姜硯之看著二人,搖了搖頭,“李江,你還有什么話好說的么?你欺辱多名婦人,又毆打常明致使其重傷,證據確鑿,還有什么話可以說?”

“你也無須再狡辯了。你在那小巷之中,有私宅,想必經常在那周圍作案,能有一個瑤娘站出來指認你,便會有第二個,第三個……本大王最見不得的,便是你這等采花賊了。”

“人家小娘子,好生生的一個人,就被你毀了一輩子。你于心何忍?”

李江聞言,狂笑起來,“你懂什么?被我毀了一輩子?明明就是這些水性楊花的賤女人,毀了我一輩子!”

“李江!”李淳還欲拉他,卻被李江啪的一下打開了,“堂兄,你這種高高在上的嫡子,又怎么會明白我的痛苦?什么家族名聲,我已經受夠了。”

李淳嘆了口氣,不再攔他。

李江紅著眼睛,“良家子哪里有拋頭露面出來唱曲兒的,明明就是想著勾搭貴人,卻裝作一副清純的樣子,沒得要人惡心。那瑤娘若不賣弄風情,又怎么會引得徐慕卿相爭?可見壓根兒就是別有居心。”

“這些人,都同那個女人一樣,讓人光是瞧著都想吐!”

原來那李江的親娘趙三娘,曾經也是在酒樓里唱小曲兒的。李江的父親,乃是一個性情古板的讀書人,每日兩耳不聞窗外事,一心只做學問家。自然不會做出那等沾花惹草的事情。

未曾想,李江的親娘,尋了他為目標,下了藥之后,硬是憑借著一個大肚,敲開了侯府的大門。

李學究因為這事兒丟了大臉,將那趙三娘擱在一旁不聞不問的。

李家乃是清流門戶,規矩森嚴,一言一行均有講究,大字不識得一個的趙三娘,哪里忍受得了。

待到李江入了蒙學之后,趙三娘終于后悔了。

“我到現在都記得,那是一個夏日,到處都是花兒。

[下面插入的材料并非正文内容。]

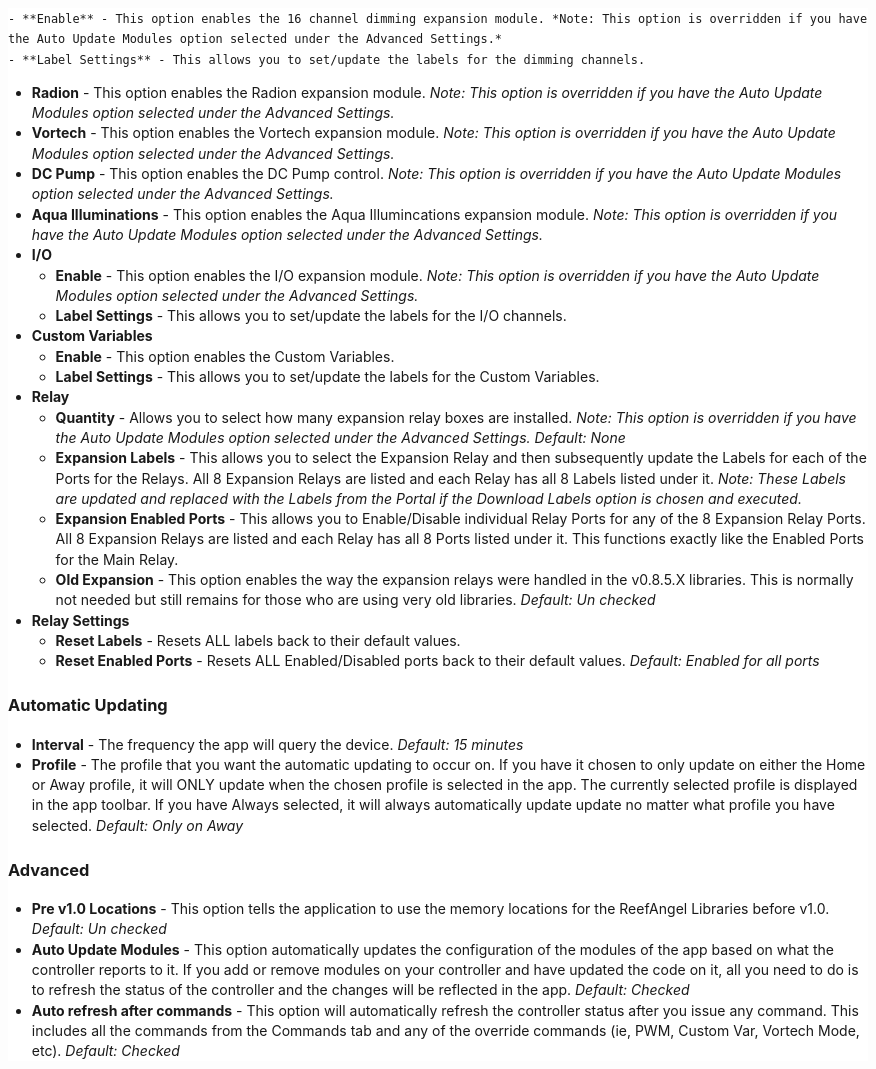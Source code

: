 	- **Enable** - This option enables the 16 channel dimming expansion module. *Note: This option is overridden if you have the Auto Update Modules option selected under the Advanced Settings.*
	- **Label Settings** - This allows you to set/update the labels for the dimming channels.
- **Radion** - This option enables the Radion expansion module. *Note: This option is overridden if you have the Auto Update Modules option selected under the Advanced Settings.*
- **Vortech** - This option enables the Vortech expansion module. *Note: This option is overridden if you have the Auto Update Modules option selected under the Advanced Settings.*
- **DC Pump** - This option enables the DC Pump control. *Note: This option is overridden if you have the Auto Update Modules option selected under the Advanced Settings.*
- **Aqua Illuminations** - This option enables the Aqua Illumincations expansion module. *Note: This option is overridden if you have the Auto Update Modules option selected under the Advanced Settings.*
- **I/O**
	- **Enable** - This option enables the I/O expansion module. *Note: This option is overridden if you have the Auto Update Modules option selected under the Advanced Settings.*
	- **Label Settings** - This allows you to set/update the labels for the I/O channels.
- **Custom Variables**
	- **Enable** - This option enables the Custom Variables.
	- **Label Settings** - This allows you to set/update the labels for the Custom Variables.
- **Relay**
	- **Quantity** - Allows you to select how many expansion relay boxes are installed. *Note: This option is overridden if you have the Auto Update Modules option selected under the Advanced Settings.*
	*Default: None*
	- **Expansion Labels** - This allows you to select the Expansion Relay and then subsequently update the Labels for each of the Ports for the Relays. All 8 Expansion Relays are listed and each Relay has all 8 Labels listed under it. *Note: These Labels are updated and replaced with the Labels from the Portal if the Download Labels option is chosen and executed.*
	- **Expansion Enabled Ports** - This allows you to Enable/Disable individual Relay Ports for any of the 8 Expansion Relay Ports. All 8 Expansion Relays are listed and each Relay has all 8 Ports listed under it. This functions exactly like the Enabled Ports for the Main Relay.
	- **Old Expansion** - This option enables the way the expansion relays were handled in the v0.8.5.X libraries. This is normally not needed but still remains for those who are using very old libraries.
	*Default: Un checked*
- **Relay Settings**
	- **Reset Labels** - Resets ALL labels back to their default values.
	- **Reset Enabled Ports** - Resets ALL Enabled/Disabled ports back to their default values.
	*Default: Enabled for all ports*

### Automatic Updating
- **Interval** - The frequency the app will query the device. *Default: 15 minutes*
- **Profile** - The profile that you want the automatic updating to occur on. If you have it chosen to only update on either the Home or Away profile, it will ONLY update when the chosen profile is selected in the app. The currently selected profile is displayed in the app toolbar. If you have Always selected, it will always automatically update update no matter what profile you have selected.
*Default: Only on Away*

### Advanced
- **Pre v1.0 Locations** - This option tells the application to use the memory locations for the ReefAngel Libraries before v1.0.
*Default: Un checked*
- **Auto Update Modules** - This option automatically updates the configuration of the modules of the app based on what the controller reports to it. If you add or remove modules on your controller and have updated the code on it, all you need to do is to refresh the status of the controller and the changes will be reflected in the app.
*Default: Checked*
- **Auto refresh after commands** - This option will automatically refresh the controller status after you issue any command. This includes all the commands from the Commands tab and any of the override commands (ie, PWM, Custom Var, Vortech Mode, etc).
*Default: Checked*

那個女人借口帶我登高望遠,去私會他人,她穿的是一雙謝公屐,走在青石板路上,篤篤篤的響。”

“我坐在大青石上,聽著那聲音越來越遠,越來越遠,最后,再也沒有了。天越來越黑,除了月光,什么都沒有,甚至都沒有人來尋我。“

“那個水性楊花的女人,拋下我,再也沒有回來了。看吧,這種女人,就是這么卑劣。對待卑劣的人……”

李江的話還沒有說完,就感覺臉上一疼,閔惟秀忍不住看了一眼自己的手。

這才乖乖的待在她身邊,沒有自己動呢!太好了,她還以為是自己下意思就一個耳光子扇過去了,剛準備說,不好意思,手不聽話……

李淳看了李江一眼,“軟弱的人,才會被別人所左右。一水生萬物,萬物有萬性,你姐姐不對,不代表其他人也是這樣。你讀了這么多年的書,這都看不穿嗎?你讓李氏門庭因你蒙羞。”

李淳說著,看向了姜硯之,“家門不幸,出了這樣的事情,李家實在是羞愧難當。依照大陳律,該如何處置,便如何處置,我們李家絕無半點怨言。李淳先告辭了。”

他說著,一甩袖子,頭也不回的走了出去。

那徐慕卿同黃梁對視了一眼,也同姜硯之告辭而去。

姜硯之看著他們的背影,揮了揮手,還在呆愣著的李江,便被人給帶走了。

屋子里,一下子空蕩蕩的,又只剩下了幾個人。

姜硯之看向了常明,“倘若你想留在開封府,我倒是有一個去處,可以讓你去,只不過,日后再也不能見天日了,你覺得可行?”